◆ Exercise details
How many lines below include the string "documentclass"? State the number alone.

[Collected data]

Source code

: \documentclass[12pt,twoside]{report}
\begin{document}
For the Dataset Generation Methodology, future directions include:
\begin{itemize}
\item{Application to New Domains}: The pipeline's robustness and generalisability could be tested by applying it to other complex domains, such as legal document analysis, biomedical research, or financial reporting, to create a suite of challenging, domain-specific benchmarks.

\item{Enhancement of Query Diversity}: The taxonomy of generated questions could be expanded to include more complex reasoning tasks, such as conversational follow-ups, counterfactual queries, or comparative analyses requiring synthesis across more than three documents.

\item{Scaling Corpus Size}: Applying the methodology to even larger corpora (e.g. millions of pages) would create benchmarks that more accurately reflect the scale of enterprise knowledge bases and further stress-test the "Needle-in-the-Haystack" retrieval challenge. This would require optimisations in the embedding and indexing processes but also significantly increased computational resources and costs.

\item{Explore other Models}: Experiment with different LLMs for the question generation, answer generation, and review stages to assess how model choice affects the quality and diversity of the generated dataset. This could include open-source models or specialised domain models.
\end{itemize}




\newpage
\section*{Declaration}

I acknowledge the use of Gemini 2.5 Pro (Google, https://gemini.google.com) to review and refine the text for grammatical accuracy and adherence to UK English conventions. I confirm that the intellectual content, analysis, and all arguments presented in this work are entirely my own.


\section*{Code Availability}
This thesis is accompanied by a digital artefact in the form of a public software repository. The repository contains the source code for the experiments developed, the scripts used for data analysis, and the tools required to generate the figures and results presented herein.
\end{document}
==
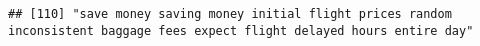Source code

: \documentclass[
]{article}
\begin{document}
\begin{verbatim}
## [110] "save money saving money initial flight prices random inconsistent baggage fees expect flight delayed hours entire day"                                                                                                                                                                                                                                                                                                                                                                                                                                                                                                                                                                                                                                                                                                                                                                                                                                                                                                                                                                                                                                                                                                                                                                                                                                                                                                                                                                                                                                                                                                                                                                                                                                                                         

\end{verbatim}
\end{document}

◆ Answer for this exercise
2